Recorded data:

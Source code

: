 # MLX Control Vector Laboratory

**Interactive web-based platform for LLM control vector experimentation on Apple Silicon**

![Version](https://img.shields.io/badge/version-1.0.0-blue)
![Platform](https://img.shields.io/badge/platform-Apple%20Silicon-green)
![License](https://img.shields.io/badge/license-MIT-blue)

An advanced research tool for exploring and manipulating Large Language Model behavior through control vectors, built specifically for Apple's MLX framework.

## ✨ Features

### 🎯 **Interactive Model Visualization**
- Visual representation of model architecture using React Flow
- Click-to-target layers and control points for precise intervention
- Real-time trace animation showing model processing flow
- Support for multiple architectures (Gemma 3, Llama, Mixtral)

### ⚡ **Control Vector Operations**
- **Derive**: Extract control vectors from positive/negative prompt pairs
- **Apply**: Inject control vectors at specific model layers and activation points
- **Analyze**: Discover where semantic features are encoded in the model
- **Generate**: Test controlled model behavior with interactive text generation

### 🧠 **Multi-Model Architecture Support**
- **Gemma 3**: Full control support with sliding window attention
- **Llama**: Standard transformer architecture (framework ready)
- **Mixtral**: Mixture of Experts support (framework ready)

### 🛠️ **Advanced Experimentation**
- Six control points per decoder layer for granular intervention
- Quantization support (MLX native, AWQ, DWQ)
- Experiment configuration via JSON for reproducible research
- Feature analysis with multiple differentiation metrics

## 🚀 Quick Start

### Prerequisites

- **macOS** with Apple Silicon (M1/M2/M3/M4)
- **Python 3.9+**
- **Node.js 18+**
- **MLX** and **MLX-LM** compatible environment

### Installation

=== Problem ===
Please copy each entry. Leave nothing out.

=== Solution to the exercise ===
Source code

: # MLX Control Vector Laboratory

**Interactive web-based platform for LLM control vector experimentation on Apple Silicon**

![Version](https://img.shields.io/badge/version-1.0.0-blue)
![Platform](https://img.shields.io/badge/platform-Apple%20Silicon-green)
![License](https://img.shields.io/badge/license-MIT-blue)

An advanced research tool for exploring and manipulating Large Language Model behavior through control vectors, built specifically for Apple's MLX framework.

## ✨ Features

### 🎯 **Interactive Model Visualization**
- Visual representation of model architecture using React Flow
- Click-to-target layers and control points for precise intervention
- Real-time trace animation showing model processing flow
- Support for multiple architectures (Gemma 3, Llama, Mixtral)

### ⚡ **Control Vector Operations**
- **Derive**: Extract control vectors from positive/negative prompt pairs
- **Apply**: Inject control vectors at specific model layers and activation points
- **Analyze**: Discover where semantic features are encoded in the model
- **Generate**: Test controlled model behavior with interactive text generation

### 🧠 **Multi-Model Architecture Support**
- **Gemma 3**: Full control support with sliding window attention
- **Llama**: Standard transformer architecture (framework ready)
- **Mixtral**: Mixture of Experts support (framework ready)

### 🛠️ **Advanced Experimentation**
- Six control points per decoder layer for granular intervention
- Quantization support (MLX native, AWQ, DWQ)
- Experiment configuration via JSON for reproducible research
- Feature analysis with multiple differentiation metrics

## 🚀 Quick Start

### Prerequisites

- **macOS** with Apple Silicon (M1/M2/M3/M4)
- **Python 3.9+**
- **Node.js 18+**
- **MLX** and **MLX-LM** compatible environment

### Installation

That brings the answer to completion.